(Stored data)
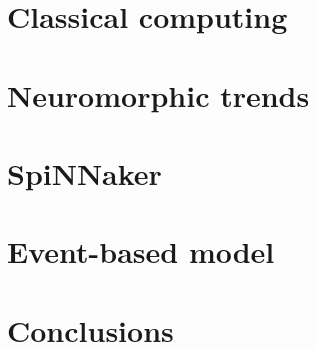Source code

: \section{Classical computing}

\section{Neuromorphic trends}

\section{SpiNNaker}

\section{Event-based model}

\section{Conclusions}
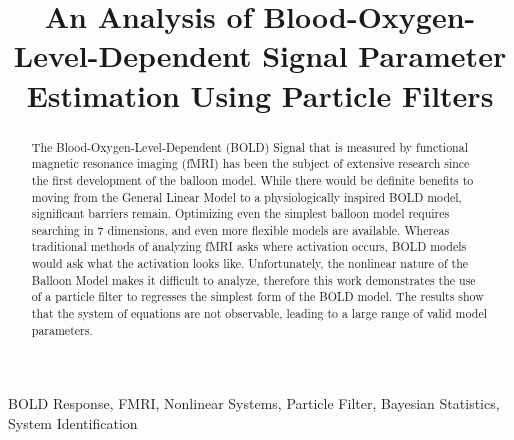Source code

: \documentclass{article}
\title{An Analysis of Blood-Oxygen-Level-Dependent Signal Parameter Estimation Using Particle Filters}
\begin{document}
%
\maketitle
%
\begin{abstract}
The Blood-Oxygen-Level-Dependent (BOLD) Signal that is measured by functional 
magnetic resonance imaging (fMRI)
has been the subject of extensive research since the first development 
of the balloon model. While there would be definite benefits to 
moving from the General Linear Model to a physiologically inspired
BOLD model, significant barriers remain. Optimizing even the simplest
balloon model requires searching in 7 dimensions, and even more flexible
models are available. Whereas traditional methods of analyzing fMRI asks
where activation occurs, BOLD models would ask what the activation 
looks like. Unfortunately, the nonlinear nature of the Balloon Model
makes it difficult to analyze, therefore this work demonstrates the 
use of a particle filter to regresses the simplest form of the BOLD 
model. The results show that the system of equations are not observable,
leading to a large range of valid model parameters. 
\end{abstract}
%
\begin{keywords}
BOLD Response, FMRI, Nonlinear Systems, Particle Filter, Bayesian Statistics, System Identification
\end{keywords}
%

\begin{acronym}[CMRO2]
\end{acronym}
\end{document}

● THE TASK
Restate every line above exactly, omitting images.

● WORKED SOLUTION
Source code

: \section{Classical computing}

\section{Neuromorphic trends}

\section{SpiNNaker}

\section{Event-based model}

\section{Conclusions}
Source code

: \documentclass{article}
\title{An Analysis of Blood-Oxygen-Level-Dependent Signal Parameter Estimation Using Particle Filters}
\begin{document}
%
\maketitle
%
\begin{abstract}
The Blood-Oxygen-Level-Dependent (BOLD) Signal that is measured by functional 
magnetic resonance imaging (fMRI)
has been the subject of extensive research since the first development 
of the balloon model. While there would be definite benefits to 
moving from the General Linear Model to a physiologically inspired
BOLD model, significant barriers remain. Optimizing even the simplest
balloon model requires searching in 7 dimensions, and even more flexible
models are available. Whereas traditional methods of analyzing fMRI asks
where activation occurs, BOLD models would ask what the activation 
looks like. Unfortunately, the nonlinear nature of the Balloon Model
makes it difficult to analyze, therefore this work demonstrates the 
use of a particle filter to regresses the simplest form of the BOLD 
model. The results show that the system of equations are not observable,
leading to a large range of valid model parameters. 
\end{abstract}
%
\begin{keywords}
BOLD Response, FMRI, Nonlinear Systems, Particle Filter, Bayesian Statistics, System Identification
\end{keywords}
%

\begin{acronym}[CMRO2]
\end{acronym}
\end{document}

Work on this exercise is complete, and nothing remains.